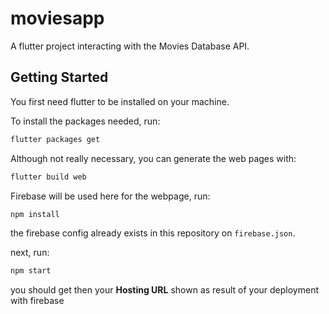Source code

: # moviesapp

A flutter project interacting with the Movies Database API.

## Getting Started

You first need flutter to be installed on your machine.

To install the packages needed, run:
```bash
flutter packages get
```

Although not really necessary, you can generate the web pages with:
```bash
flutter build web
```

Firebase will be used here for the webpage, run:
```bash
npm install
```
the firebase config already exists in this repository on `firebase.json`.

next, run:
```bash
npm start
```
you should get then your **Hosting URL** shown as result of your deployment with firebase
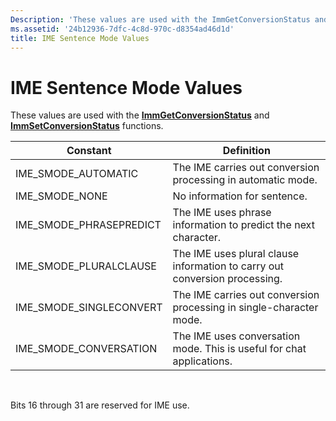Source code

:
 ```yaml
---
Description: 'These values are used with the ImmGetConversionStatus and ImmSetConversionStatus functions.'
ms.assetid: '24b12936-7dfc-4c8d-970c-d8354ad46d1d'
title: IME Sentence Mode Values
---
```


# IME Sentence Mode Values

These values are used with the [**ImmGetConversionStatus**](immgetconversionstatus.md) and [**ImmSetConversionStatus**](immsetconversionstatus.md) functions.



| Constant                  | Definition                                                                 |
|---------------------------|----------------------------------------------------------------------------|
| IME\_SMODE\_AUTOMATIC     | The IME carries out conversion processing in automatic mode.               |
| IME\_SMODE\_NONE          | No information for sentence.                                               |
| IME\_SMODE\_PHRASEPREDICT | The IME uses phrase information to predict the next character.             |
| IME\_SMODE\_PLURALCLAUSE  | The IME uses plural clause information to carry out conversion processing. |
| IME\_SMODE\_SINGLECONVERT | The IME carries out conversion processing in single-character mode.        |
| IME\_SMODE\_CONVERSATION  | The IME uses conversation mode. This is useful for chat applications.      |



 

Bits 16 through 31 are reserved for IME use.

 

 



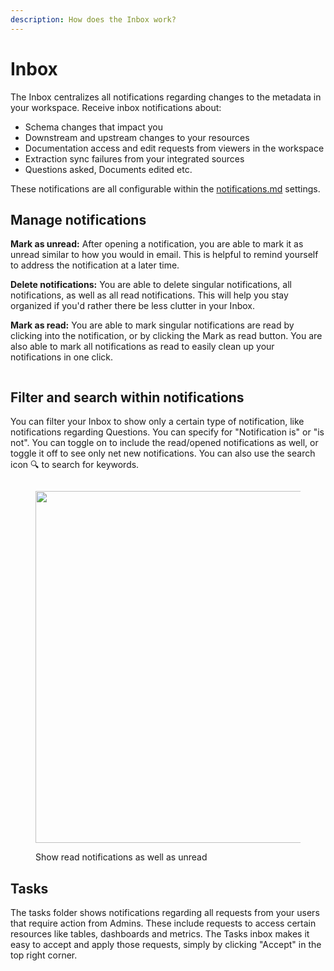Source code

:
 ```yaml
---
description: How does the Inbox work?
---
```


# Inbox

The Inbox centralizes all notifications regarding changes to the metadata in your workspace. Receive inbox notifications about:

* Schema changes that impact you
* Downstream and upstream changes to your resources
* Documentation access and edit requests from viewers in the workspace
* Extraction sync failures from your integrated sources
* Questions asked, Documents edited etc.

These notifications are all configurable within the [notifications.md](notifications.md "mention") settings.

## Manage notifications

**Mark as unread:** After opening a notification, you are able to mark it as unread similar to how you would in email. This is helpful to remind yourself to address the notification at a later time.

**Delete notifications:** You are able to delete singular notifications, all notifications, as well as all read notifications. This will help you stay organized if you'd rather there be less clutter in your Inbox.

**Mark as read:** You are able to mark singular notifications are read by clicking into the notification, or by clicking the Mark as read button. You are also able to mark all notifications as read to easily clean up your notifications in one click.

<figure><img src="https://secoda-public-media-assets.s3.amazonaws.com/7e32b9af-bd18-4ae5-95bf-0c2d33ed9d37.png" alt=""><figcaption></figcaption></figure>

## Filter and search within notifications

You can filter your Inbox to show only a certain type of notification, like notifications regarding Questions. You can specify for "Notification is" or "is not". You can toggle on to include the read/opened notifications as well, or toggle it off to see only net new notifications. You can also use the search icon :mag: to search for keywords.

<figure><img src="https://secoda-public-media-assets.s3.amazonaws.com/8e7fdef9-0939-4beb-9cf7-50b72bdcd5c6.gif" alt=""><figcaption></figcaption></figure>

<div align="left">

<figure><img src="https://secoda-public-media-assets.s3.amazonaws.com/8ed095ea-2240-44d7-8008-d12fcecd2369.png" alt="" width="563"><figcaption><p>Show read notifications as well as unread</p></figcaption></figure>

</div>

## Tasks

The tasks folder shows notifications regarding all requests from your users that require action from Admins. These include requests to access certain resources like tables, dashboards and metrics. The Tasks inbox makes it easy to accept and apply those requests, simply by clicking "Accept" in the top right corner.

<figure><img src="https://secoda-public-media-assets.s3.amazonaws.com/d4d4fd9c-408e-4d67-bbd8-1e97da4eae09.png" alt=""><figcaption></figcaption></figure>
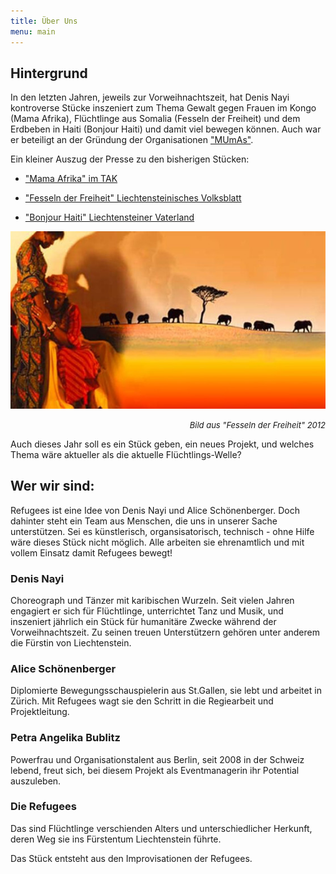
 ```yaml
---
title: Über Uns
menu: main
---
```

## Hintergrund
In den letzten Jahren, jeweils zur Vorweihnachtszeit, hat Denis Nayi kontroverse Stücke inszeniert zum Thema Gewalt gegen Frauen im Kongo (Mama Afrika), Flüchtlinge aus Somalia (Fesseln der Freiheit) und dem Erdbeben in Haiti (Bonjour Haiti) und damit viel bewegen können. Auch war er beteiligt an der Gründung der Organisationen ["MUmAs"](http://www.mumas.li/).

Ein kleiner Auszug der Presse zu den bisherigen Stücken: 

* ["Mama Afrika" im TAK](http://www.tak.li/Auffuehrung.aspx?shmid=488&shact=-873150148&shmiid=GpT39Cfr0Mw__eql__)

* ["Fesseln der Freiheit" Liechtensteinisches Volksblatt](http://www.volksblatt.li/nachricht.aspx?id=49659&src=vb)

* ["Bonjour Haiti" Liechtensteiner Vaterland](http://www.vaterland.li/liechtenstein/kultur/Benefiz-Theater-Bonjour-Haiti-im-TAK;art175,90414)

<center><img src="/fesselnderfreiheit.jpg"/></center>
<P ALIGN="RIGHT"><FONT SIZE="2"><i>Bild aus "Fesseln der Freiheit" 2012</i></FONT SIZE="2"></P ALIGN="RIGHT">

Auch dieses Jahr soll es ein Stück geben, ein neues Projekt, und welches Thema wäre aktueller als die aktuelle Flüchtlings-Welle? 


## Wer wir sind: 

Refugees ist eine Idee von Denis Nayi und Alice Schönenberger. Doch dahinter steht ein Team aus Menschen, die uns in unserer Sache unterstützen. Sei es künstlerisch, organsisatorisch, technisch - ohne Hilfe wäre dieses Stück nicht möglich. Alle arbeiten sie ehrenamtlich und mit vollem Einsatz damit Refugees bewegt! 

### Denis Nayi
Choreograph und Tänzer mit karibischen Wurzeln. Seit vielen Jahren engagiert er sich für Flüchtlinge, unterrichtet Tanz und Musik, und inszeniert jährlich ein Stück für humanitäre Zwecke während der Vorweihnachtszeit. Zu seinen treuen Unterstützern gehören unter anderem die Fürstin von Liechtenstein.

### Alice Schönenberger
Diplomierte Bewegungsschauspielerin aus St.Gallen, sie lebt und arbeitet in Zürich. Mit Refugees wagt sie den Schritt in die Regiearbeit und Projektleitung.

### Petra Angelika Bublitz
Powerfrau und Organisationstalent aus Berlin, seit 2008  in der Schweiz lebend, freut sich, bei diesem Projekt als Eventmanagerin ihr Potential auszuleben. 

### Die Refugees
Das sind Flüchtlinge verschienden Alters und unterschiedlicher Herkunft, deren Weg sie ins Fürstentum Liechtenstein führte. 

Das Stück entsteht aus den Improvisationen der Refugees. 
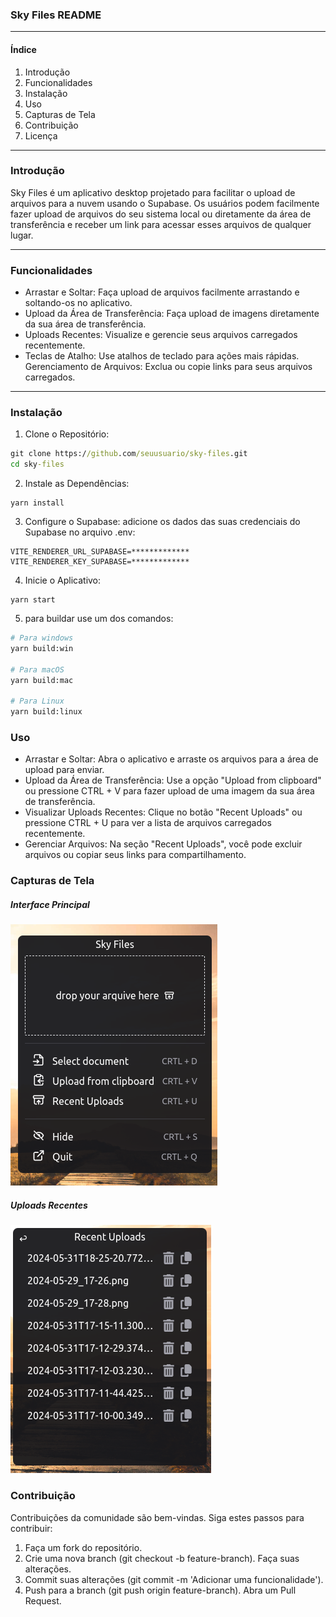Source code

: ### Sky Files README

---

#### Índice

1. Introdução
2. Funcionalidades
3. Instalação
4. Uso
5. Capturas de Tela
6. Contribuição
7. Licença

---

### Introdução

Sky Files é um aplicativo desktop projetado para facilitar o upload de arquivos para a nuvem usando o Supabase. Os usuários podem facilmente fazer upload de arquivos do seu sistema local ou diretamente da área de transferência e receber um link para acessar esses arquivos de qualquer lugar.

---

### Funcionalidades

- Arrastar e Soltar: Faça upload de arquivos facilmente arrastando e soltando-os no aplicativo.
- Upload da Área de Transferência: Faça upload de imagens diretamente da sua área de transferência.
- Uploads Recentes: Visualize e gerencie seus arquivos carregados recentemente.
- Teclas de Atalho: Use atalhos de teclado para ações mais rápidas.
  Gerenciamento de Arquivos: Exclua ou copie links para seus arquivos carregados.

---

### Instalação

1. Clone o Repositório:

```cmd
git clone https://github.com/seuusuario/sky-files.git
cd sky-files
```

2. Instale as Dependências:

```
yarn install
```

3. Configure o Supabase:
   adicione os dados das suas credenciais do Supabase no arquivo .env:

```
VITE_RENDERER_URL_SUPABASE=*************
VITE_RENDERER_KEY_SUPABASE=*************

```

4. Inicie o Aplicativo:

```
yarn start
```

5. para buildar use um dos comandos:

```bash
# Para windows
yarn build:win

# Para macOS
yarn build:mac

# Para Linux
yarn build:linux
```

### Uso

- Arrastar e Soltar: Abra o aplicativo e arraste os arquivos para a área de upload para enviar.
- Upload da Área de Transferência: Use a opção "Upload from clipboard" ou pressione CTRL + V para fazer upload de uma imagem da sua área de transferência.
- Visualizar Uploads Recentes: Clique no botão "Recent Uploads" ou pressione CTRL + U para ver a lista de arquivos carregados recentemente.
- Gerenciar Arquivos: Na seção "Recent Uploads", você pode excluir arquivos ou copiar seus links para compartilhamento.

### Capturas de Tela

##### Interface Principal

![alt text](resources/image3.png)

##### Uploads Recentes

![alt text](resources/image2.png)

### Contribuição

Contribuições da comunidade são bem-vindas. Siga estes passos para contribuir:

1. Faça um fork do repositório.
2. Crie uma nova branch (git checkout -b feature-branch).
   Faça suas alterações.
3. Commit suas alterações (git commit -m 'Adicionar uma funcionalidade').
4. Push para a branch (git push origin feature-branch).
   Abra um Pull Request.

----------------------------------------

- **AIM OF THE EXERCISE**
State the number of lines in the preceding data that contain the word "diretamente", and nothing besides.

- **TASK RESPONSE**
2